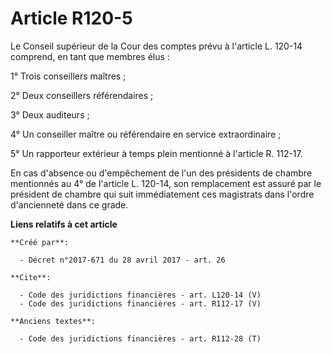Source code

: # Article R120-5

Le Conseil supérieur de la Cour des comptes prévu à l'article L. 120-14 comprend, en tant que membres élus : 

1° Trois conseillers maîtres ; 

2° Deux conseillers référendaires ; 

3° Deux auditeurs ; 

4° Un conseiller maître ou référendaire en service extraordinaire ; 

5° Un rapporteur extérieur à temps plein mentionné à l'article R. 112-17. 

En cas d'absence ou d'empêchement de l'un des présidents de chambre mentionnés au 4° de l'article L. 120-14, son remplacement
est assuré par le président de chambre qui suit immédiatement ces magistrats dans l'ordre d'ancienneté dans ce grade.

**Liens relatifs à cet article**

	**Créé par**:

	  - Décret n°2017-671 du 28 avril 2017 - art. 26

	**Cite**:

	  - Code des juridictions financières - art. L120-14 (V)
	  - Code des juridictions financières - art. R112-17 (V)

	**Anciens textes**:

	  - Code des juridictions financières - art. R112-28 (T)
§
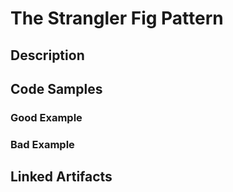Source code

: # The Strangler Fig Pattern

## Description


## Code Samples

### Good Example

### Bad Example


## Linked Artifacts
§
◆ **Exercise prompt**: From the entries above, write out only the lines starting at the line that holds "4° Un conseiller" and ending at the line that holds "à cet article**", keeping both and matching them exactly.

◆ **Result of this exercise**:
4° Un conseiller maître ou référendaire en service extraordinaire ; 

5° Un rapporteur extérieur à temps plein mentionné à l'article R. 112-17. 

En cas d'absence ou d'empêchement de l'un des présidents de chambre mentionnés au 4° de l'article L. 120-14, son remplacement
est assuré par le président de chambre qui suit immédiatement ces magistrats dans l'ordre d'ancienneté dans ce grade.

**Liens relatifs à cet article**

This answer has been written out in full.